What is required: Only the lines holding "configuration" are wanted. Copy every one from the records below.

*** Records for the task Section Begins ***

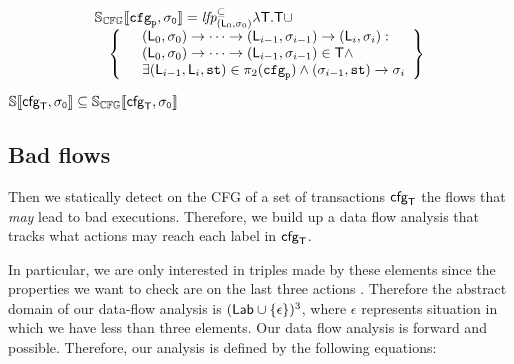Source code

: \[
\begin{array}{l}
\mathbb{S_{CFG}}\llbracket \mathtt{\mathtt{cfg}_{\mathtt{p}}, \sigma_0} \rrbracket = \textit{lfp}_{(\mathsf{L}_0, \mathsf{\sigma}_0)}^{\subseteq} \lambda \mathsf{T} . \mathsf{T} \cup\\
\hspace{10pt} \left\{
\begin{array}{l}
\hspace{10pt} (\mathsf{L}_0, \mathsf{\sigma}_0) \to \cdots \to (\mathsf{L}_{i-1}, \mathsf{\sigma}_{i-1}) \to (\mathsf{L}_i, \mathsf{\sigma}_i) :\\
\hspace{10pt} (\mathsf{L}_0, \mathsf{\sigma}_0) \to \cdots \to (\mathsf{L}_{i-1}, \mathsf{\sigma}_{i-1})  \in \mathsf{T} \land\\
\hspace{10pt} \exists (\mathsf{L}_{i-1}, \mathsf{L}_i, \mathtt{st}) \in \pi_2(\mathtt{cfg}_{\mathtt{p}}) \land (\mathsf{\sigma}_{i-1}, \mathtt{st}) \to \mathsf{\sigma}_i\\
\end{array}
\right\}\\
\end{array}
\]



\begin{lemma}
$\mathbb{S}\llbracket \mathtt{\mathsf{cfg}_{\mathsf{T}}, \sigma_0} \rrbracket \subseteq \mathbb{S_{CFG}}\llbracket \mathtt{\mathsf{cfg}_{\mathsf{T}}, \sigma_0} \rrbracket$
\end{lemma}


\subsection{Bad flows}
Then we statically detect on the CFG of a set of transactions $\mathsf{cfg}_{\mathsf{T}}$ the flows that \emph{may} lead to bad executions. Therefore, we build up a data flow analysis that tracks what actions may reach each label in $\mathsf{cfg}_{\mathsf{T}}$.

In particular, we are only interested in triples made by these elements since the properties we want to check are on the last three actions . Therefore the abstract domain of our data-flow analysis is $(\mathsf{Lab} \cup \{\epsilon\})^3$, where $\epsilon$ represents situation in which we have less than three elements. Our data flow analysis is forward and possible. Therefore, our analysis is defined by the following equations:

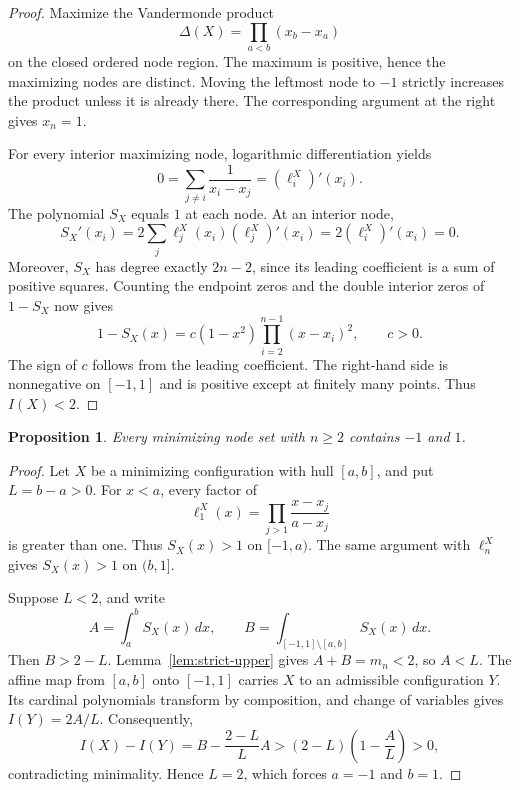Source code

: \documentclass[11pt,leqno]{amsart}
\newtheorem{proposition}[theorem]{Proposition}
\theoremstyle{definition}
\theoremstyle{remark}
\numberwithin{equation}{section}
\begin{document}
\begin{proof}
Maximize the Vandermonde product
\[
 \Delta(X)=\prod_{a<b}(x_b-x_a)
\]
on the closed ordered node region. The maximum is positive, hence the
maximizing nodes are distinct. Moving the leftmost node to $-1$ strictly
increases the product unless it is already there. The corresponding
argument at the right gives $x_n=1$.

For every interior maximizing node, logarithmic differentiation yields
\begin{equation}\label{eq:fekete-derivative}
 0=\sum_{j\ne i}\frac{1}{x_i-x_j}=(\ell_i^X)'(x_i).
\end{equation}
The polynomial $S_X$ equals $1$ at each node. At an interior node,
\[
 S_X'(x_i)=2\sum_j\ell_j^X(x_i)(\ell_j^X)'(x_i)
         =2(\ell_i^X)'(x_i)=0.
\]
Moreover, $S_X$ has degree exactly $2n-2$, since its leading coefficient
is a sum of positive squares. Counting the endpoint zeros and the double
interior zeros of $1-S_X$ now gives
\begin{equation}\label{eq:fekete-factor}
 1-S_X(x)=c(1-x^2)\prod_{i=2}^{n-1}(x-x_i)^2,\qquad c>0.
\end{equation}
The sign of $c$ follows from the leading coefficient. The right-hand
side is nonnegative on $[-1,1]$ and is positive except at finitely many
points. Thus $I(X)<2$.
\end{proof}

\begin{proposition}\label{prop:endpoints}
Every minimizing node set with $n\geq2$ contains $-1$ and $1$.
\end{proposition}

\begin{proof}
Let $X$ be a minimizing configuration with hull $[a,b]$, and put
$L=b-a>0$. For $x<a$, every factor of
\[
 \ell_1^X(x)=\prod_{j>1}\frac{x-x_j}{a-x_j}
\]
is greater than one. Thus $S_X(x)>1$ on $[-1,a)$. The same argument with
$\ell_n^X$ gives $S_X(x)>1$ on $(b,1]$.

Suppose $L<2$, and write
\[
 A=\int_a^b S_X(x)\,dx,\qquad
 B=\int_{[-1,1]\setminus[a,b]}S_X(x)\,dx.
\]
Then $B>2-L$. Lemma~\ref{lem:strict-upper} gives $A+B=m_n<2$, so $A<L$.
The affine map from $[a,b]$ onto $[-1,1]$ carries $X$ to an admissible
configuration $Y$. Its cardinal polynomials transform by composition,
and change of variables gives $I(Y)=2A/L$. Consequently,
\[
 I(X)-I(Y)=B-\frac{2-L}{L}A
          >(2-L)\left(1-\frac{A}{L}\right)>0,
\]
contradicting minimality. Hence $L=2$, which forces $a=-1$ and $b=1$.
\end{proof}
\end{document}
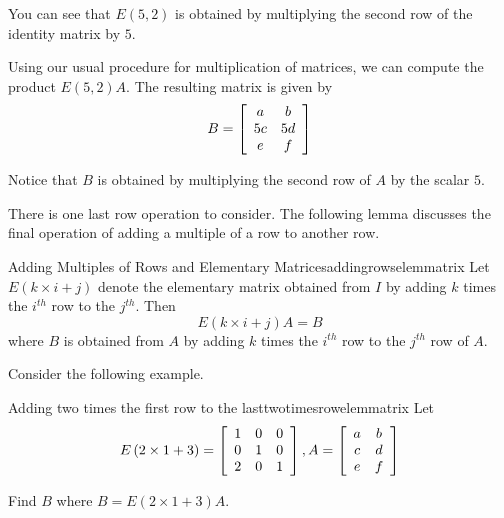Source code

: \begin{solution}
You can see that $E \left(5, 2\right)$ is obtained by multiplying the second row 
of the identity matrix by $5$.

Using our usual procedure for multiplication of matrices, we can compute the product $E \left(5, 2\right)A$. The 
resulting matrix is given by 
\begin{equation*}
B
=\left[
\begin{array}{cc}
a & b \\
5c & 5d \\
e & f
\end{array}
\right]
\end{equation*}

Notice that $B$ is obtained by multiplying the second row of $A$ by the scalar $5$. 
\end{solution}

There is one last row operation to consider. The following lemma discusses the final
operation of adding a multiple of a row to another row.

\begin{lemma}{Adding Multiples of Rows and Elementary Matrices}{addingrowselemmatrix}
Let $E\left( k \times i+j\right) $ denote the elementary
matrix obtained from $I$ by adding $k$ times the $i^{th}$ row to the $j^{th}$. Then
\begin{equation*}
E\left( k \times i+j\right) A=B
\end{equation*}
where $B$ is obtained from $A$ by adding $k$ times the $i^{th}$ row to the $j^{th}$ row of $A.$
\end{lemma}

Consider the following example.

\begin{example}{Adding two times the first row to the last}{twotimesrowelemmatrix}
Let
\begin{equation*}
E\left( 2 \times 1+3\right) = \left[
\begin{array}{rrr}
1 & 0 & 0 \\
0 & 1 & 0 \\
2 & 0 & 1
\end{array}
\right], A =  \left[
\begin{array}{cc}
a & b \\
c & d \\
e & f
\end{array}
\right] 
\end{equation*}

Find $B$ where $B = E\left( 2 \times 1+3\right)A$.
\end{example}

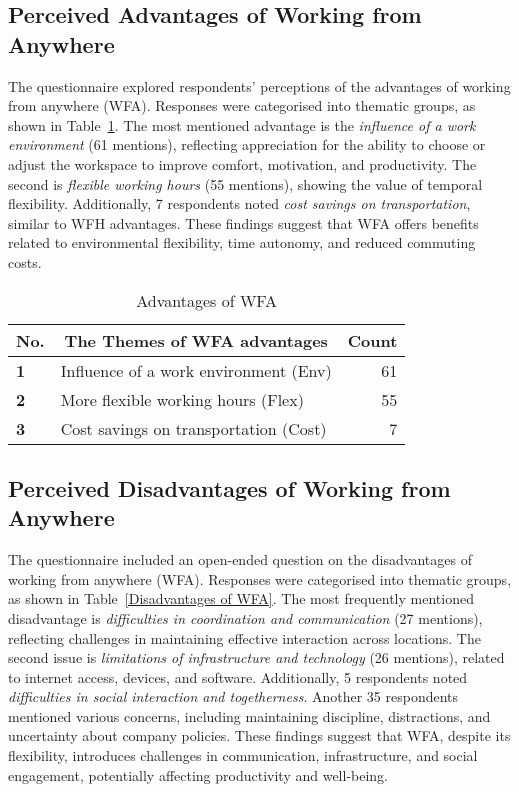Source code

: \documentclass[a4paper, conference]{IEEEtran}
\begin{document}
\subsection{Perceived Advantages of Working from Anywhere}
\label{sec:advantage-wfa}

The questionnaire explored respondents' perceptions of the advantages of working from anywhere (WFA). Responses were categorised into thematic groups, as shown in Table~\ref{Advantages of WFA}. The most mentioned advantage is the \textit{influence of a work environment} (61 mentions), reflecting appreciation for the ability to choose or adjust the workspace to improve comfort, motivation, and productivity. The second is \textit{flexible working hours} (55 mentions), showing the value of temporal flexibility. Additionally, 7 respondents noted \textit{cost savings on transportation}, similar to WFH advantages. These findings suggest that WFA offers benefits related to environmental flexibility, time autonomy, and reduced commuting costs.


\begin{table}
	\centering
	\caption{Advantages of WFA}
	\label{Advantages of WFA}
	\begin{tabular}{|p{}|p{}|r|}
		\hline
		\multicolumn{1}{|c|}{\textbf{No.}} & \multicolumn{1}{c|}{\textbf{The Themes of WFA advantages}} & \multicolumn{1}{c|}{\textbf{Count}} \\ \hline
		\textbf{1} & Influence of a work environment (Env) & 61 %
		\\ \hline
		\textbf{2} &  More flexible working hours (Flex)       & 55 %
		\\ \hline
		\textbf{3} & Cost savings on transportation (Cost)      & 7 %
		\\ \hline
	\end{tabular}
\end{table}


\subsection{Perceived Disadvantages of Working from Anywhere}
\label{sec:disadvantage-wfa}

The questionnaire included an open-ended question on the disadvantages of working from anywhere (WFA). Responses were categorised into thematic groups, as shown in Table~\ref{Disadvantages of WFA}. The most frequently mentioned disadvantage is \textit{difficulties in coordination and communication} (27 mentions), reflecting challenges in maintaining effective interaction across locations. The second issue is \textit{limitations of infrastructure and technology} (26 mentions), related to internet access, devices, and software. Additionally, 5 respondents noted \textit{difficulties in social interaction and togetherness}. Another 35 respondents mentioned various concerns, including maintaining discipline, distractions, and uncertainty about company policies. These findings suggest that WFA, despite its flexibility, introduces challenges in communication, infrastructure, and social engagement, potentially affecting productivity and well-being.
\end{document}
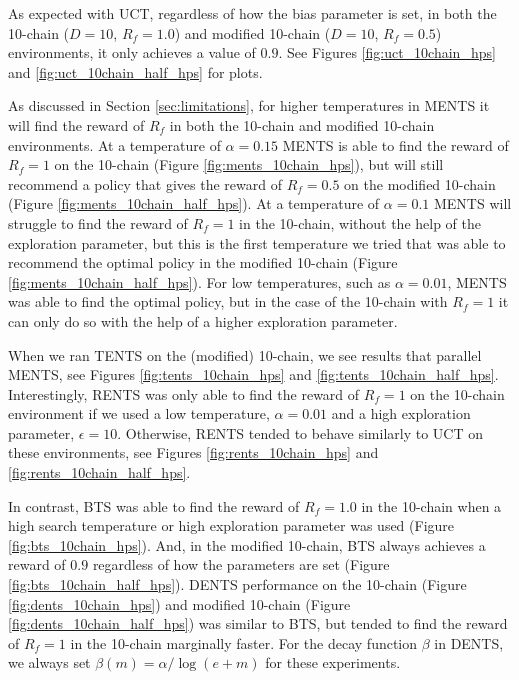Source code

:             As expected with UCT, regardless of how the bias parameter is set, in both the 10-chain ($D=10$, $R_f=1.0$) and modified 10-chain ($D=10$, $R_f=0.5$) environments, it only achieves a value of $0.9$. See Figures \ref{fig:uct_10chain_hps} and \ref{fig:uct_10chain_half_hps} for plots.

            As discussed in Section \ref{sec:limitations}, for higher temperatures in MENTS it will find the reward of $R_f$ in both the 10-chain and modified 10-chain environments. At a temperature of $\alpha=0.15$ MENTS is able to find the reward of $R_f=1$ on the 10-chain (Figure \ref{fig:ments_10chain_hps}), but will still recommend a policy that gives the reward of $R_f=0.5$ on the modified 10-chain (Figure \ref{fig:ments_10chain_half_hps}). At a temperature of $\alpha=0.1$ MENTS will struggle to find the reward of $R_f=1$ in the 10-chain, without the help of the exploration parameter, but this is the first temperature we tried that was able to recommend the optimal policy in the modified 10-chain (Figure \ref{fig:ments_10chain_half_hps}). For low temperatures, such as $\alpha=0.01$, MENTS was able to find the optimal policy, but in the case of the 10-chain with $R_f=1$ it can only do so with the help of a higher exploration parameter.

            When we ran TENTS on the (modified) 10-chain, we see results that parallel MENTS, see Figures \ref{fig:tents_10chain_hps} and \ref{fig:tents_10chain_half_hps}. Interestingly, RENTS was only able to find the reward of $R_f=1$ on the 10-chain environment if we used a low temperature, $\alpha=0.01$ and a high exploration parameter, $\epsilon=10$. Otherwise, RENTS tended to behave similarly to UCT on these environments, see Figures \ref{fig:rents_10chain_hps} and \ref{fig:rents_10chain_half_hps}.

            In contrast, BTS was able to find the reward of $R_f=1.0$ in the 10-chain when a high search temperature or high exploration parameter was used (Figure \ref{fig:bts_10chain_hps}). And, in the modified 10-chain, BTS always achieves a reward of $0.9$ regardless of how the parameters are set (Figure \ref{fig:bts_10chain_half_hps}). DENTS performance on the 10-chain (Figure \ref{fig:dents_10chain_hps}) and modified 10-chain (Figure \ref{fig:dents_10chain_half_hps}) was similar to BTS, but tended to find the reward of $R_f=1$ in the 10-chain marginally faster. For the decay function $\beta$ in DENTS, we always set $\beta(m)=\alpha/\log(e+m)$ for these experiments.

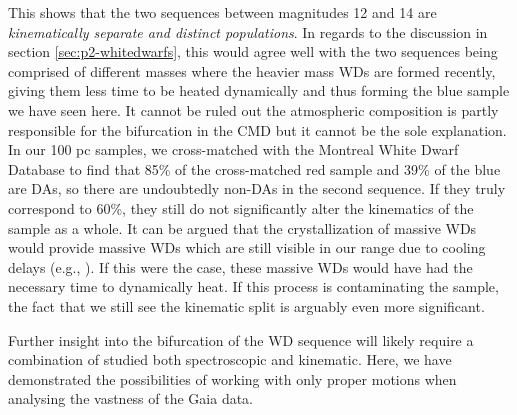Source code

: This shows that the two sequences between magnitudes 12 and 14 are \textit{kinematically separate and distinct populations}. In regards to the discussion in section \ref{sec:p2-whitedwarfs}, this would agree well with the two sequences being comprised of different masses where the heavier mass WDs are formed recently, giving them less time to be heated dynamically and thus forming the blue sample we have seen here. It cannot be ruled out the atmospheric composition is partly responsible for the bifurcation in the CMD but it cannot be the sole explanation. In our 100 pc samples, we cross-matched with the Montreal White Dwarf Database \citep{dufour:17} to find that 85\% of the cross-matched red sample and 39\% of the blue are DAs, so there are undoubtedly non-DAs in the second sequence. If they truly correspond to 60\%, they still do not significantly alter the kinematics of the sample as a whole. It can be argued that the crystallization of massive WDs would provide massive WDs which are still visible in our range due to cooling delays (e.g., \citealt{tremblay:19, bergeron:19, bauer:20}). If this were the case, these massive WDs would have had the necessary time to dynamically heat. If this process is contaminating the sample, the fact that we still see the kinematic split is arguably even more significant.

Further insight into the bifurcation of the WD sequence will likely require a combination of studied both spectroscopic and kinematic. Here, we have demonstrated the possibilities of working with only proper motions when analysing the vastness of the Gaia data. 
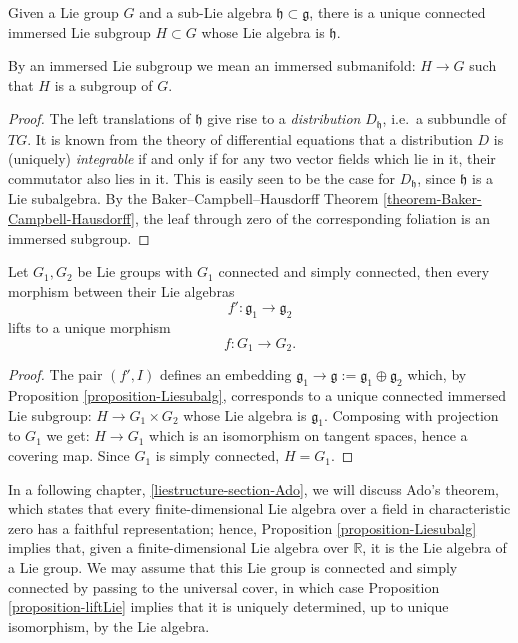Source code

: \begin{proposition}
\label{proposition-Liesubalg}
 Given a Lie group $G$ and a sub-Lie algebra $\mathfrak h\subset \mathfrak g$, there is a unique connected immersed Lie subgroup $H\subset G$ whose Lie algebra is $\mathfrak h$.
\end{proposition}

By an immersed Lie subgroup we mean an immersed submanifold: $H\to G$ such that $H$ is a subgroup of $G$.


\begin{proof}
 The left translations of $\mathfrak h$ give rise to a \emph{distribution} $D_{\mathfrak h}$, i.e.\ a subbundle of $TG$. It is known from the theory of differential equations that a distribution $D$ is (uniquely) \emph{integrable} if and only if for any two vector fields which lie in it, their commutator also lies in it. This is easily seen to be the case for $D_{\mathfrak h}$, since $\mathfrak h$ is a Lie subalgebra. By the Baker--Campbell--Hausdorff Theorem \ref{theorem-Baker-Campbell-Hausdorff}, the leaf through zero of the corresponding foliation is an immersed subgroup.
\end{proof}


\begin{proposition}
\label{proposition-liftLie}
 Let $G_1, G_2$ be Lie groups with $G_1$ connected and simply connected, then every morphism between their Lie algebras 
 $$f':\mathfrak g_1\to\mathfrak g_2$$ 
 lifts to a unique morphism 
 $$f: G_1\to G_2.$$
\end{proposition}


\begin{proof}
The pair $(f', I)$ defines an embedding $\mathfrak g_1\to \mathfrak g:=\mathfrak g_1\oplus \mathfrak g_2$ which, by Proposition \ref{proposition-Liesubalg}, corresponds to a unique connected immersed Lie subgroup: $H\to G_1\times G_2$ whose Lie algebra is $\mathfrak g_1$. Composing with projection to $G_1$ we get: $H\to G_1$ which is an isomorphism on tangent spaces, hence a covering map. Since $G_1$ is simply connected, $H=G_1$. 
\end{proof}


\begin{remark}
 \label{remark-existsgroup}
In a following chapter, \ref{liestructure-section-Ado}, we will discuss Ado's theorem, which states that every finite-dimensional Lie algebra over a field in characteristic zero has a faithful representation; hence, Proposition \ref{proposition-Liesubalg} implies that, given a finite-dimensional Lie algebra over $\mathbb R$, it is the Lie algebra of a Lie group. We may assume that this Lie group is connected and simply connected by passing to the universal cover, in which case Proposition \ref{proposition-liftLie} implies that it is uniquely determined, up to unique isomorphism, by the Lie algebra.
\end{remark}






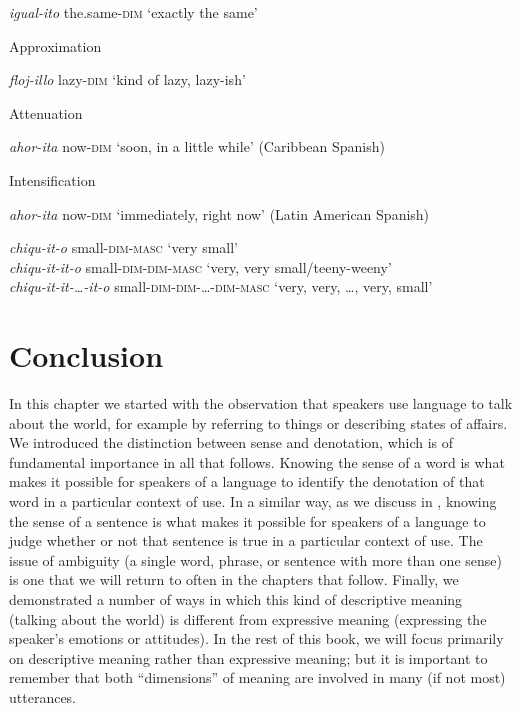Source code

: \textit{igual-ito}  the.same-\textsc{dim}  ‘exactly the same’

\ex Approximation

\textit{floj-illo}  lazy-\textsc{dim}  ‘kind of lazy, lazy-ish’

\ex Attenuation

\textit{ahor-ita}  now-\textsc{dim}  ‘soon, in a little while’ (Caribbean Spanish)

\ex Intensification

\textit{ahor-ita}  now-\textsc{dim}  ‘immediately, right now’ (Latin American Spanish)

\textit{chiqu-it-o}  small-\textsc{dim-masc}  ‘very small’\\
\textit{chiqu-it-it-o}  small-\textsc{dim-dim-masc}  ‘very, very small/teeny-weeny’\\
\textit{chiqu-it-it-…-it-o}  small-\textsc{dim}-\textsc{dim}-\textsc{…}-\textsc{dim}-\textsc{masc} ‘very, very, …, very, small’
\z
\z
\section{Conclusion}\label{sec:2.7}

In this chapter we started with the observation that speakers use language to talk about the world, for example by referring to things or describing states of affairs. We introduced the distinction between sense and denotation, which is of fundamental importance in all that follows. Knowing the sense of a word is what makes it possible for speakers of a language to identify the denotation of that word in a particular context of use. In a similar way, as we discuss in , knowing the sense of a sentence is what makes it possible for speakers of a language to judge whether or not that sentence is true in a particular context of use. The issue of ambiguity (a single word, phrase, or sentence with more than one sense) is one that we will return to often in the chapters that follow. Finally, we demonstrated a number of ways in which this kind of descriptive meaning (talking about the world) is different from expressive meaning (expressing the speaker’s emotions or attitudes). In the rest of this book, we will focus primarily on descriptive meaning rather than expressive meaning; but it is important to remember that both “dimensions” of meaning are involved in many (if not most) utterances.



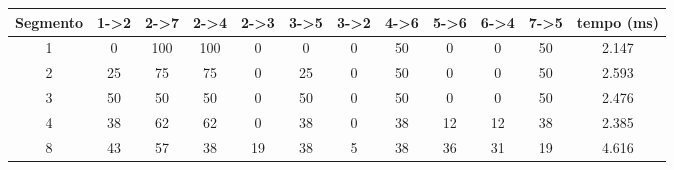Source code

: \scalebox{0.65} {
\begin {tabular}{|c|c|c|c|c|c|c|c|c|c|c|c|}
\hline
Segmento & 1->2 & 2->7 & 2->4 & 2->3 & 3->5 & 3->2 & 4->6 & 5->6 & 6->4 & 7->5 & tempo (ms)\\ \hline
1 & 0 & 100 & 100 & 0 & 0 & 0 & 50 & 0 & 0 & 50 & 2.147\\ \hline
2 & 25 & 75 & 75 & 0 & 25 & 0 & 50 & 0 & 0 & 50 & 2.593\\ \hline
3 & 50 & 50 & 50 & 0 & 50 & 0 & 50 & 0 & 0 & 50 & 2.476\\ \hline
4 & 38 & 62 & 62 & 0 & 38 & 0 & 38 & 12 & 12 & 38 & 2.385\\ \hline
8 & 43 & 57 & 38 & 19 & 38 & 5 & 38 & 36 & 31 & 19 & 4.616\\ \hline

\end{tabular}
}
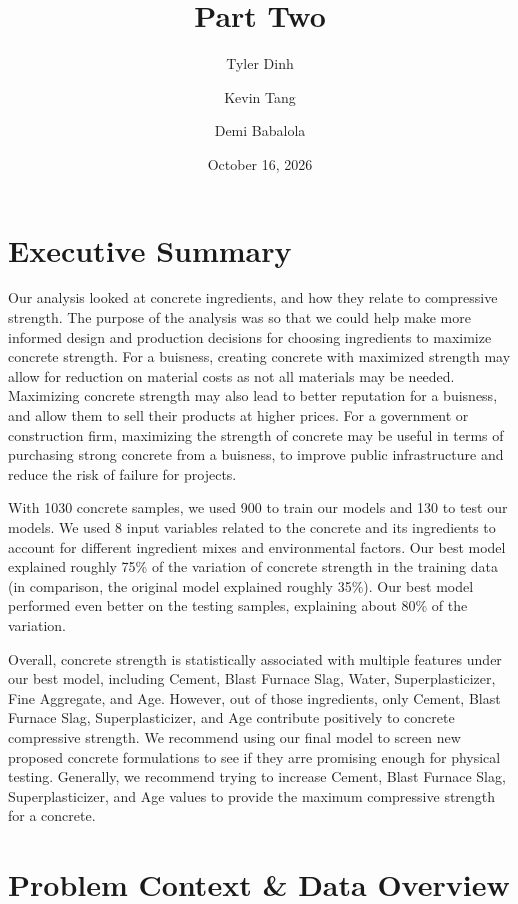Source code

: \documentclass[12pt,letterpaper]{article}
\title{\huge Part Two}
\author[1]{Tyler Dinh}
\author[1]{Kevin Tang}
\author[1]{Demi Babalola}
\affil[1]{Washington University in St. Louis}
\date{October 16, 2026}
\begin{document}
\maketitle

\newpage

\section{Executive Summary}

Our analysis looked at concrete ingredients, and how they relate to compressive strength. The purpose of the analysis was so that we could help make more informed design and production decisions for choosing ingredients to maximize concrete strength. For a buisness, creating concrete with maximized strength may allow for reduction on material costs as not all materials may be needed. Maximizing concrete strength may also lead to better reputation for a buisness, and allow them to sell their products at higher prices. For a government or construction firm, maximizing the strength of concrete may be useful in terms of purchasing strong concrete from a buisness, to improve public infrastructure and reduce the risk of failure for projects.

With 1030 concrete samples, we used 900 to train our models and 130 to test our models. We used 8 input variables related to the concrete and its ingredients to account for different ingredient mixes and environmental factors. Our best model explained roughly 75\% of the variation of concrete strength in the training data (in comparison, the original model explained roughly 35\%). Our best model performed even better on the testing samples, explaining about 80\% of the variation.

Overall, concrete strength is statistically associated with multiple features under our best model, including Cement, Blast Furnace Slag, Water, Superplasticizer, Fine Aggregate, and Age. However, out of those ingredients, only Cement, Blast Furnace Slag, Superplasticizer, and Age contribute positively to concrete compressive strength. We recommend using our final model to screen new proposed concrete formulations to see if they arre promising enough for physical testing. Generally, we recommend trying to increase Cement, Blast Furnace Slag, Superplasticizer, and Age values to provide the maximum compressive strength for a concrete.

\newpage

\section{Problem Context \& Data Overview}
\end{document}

*** Records for the task Section Ends ***

Reply to the exercise:
Let $X$ be a minimizing configuration with hull $[a,b]$, and put
configuration $Y$. Its cardinal polynomials transform by composition,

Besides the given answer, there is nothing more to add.